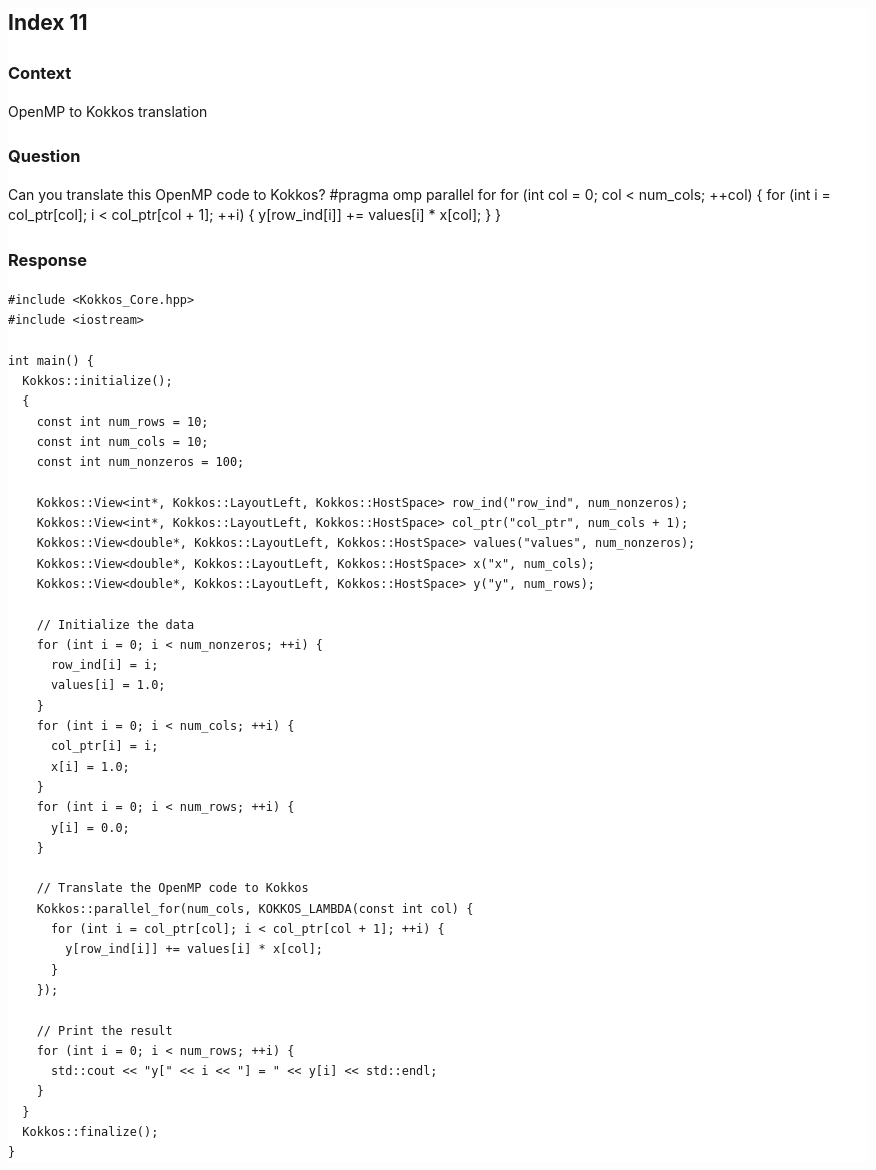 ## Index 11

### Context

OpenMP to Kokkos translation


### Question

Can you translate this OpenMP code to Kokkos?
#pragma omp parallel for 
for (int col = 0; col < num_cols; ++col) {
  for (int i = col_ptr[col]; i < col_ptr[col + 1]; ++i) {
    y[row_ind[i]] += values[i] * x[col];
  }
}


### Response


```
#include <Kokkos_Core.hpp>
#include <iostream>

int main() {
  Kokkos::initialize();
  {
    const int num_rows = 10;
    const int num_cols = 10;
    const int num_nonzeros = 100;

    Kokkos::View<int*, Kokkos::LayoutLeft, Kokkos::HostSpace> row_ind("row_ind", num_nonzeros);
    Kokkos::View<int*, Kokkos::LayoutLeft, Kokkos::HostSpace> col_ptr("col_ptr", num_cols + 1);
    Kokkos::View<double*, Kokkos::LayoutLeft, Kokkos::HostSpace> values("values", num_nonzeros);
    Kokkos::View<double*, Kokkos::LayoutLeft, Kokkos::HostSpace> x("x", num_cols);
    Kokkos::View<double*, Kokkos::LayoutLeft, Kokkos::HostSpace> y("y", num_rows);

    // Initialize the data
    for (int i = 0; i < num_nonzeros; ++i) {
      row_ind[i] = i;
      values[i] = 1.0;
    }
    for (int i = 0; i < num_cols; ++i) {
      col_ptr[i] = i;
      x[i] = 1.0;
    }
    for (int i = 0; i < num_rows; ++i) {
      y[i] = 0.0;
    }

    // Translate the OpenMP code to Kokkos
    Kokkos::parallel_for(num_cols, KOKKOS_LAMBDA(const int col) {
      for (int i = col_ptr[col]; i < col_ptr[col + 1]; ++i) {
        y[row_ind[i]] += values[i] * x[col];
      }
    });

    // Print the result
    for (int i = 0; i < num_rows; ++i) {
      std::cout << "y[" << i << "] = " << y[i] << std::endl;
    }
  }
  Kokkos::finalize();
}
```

_REQUIREMENT_
Using the material above, return every line exactly as it appears, minus the pictures.

_SOLUTION_
 ## Index 11

### Context

OpenMP to Kokkos translation


### Question

Can you translate this OpenMP code to Kokkos?
#pragma omp parallel for 
for (int col = 0; col < num_cols; ++col) {
  for (int i = col_ptr[col]; i < col_ptr[col + 1]; ++i) {
    y[row_ind[i]] += values[i] * x[col];
  }
}


### Response


```
#include <Kokkos_Core.hpp>
#include <iostream>

int main() {
  Kokkos::initialize();
  {
    const int num_rows = 10;
    const int num_cols = 10;
    const int num_nonzeros = 100;

    Kokkos::View<int*, Kokkos::LayoutLeft, Kokkos::HostSpace> row_ind("row_ind", num_nonzeros);
    Kokkos::View<int*, Kokkos::LayoutLeft, Kokkos::HostSpace> col_ptr("col_ptr", num_cols + 1);
    Kokkos::View<double*, Kokkos::LayoutLeft, Kokkos::HostSpace> values("values", num_nonzeros);
    Kokkos::View<double*, Kokkos::LayoutLeft, Kokkos::HostSpace> x("x", num_cols);
    Kokkos::View<double*, Kokkos::LayoutLeft, Kokkos::HostSpace> y("y", num_rows);

    // Initialize the data
    for (int i = 0; i < num_nonzeros; ++i) {
      row_ind[i] = i;
      values[i] = 1.0;
    }
    for (int i = 0; i < num_cols; ++i) {
      col_ptr[i] = i;
      x[i] = 1.0;
    }
    for (int i = 0; i < num_rows; ++i) {
      y[i] = 0.0;
    }

    // Translate the OpenMP code to Kokkos
    Kokkos::parallel_for(num_cols, KOKKOS_LAMBDA(const int col) {
      for (int i = col_ptr[col]; i < col_ptr[col + 1]; ++i) {
        y[row_ind[i]] += values[i] * x[col];
      }
    });

    // Print the result
    for (int i = 0; i < num_rows; ++i) {
      std::cout << "y[" << i << "] = " << y[i] << std::endl;
    }
  }
  Kokkos::finalize();
}
```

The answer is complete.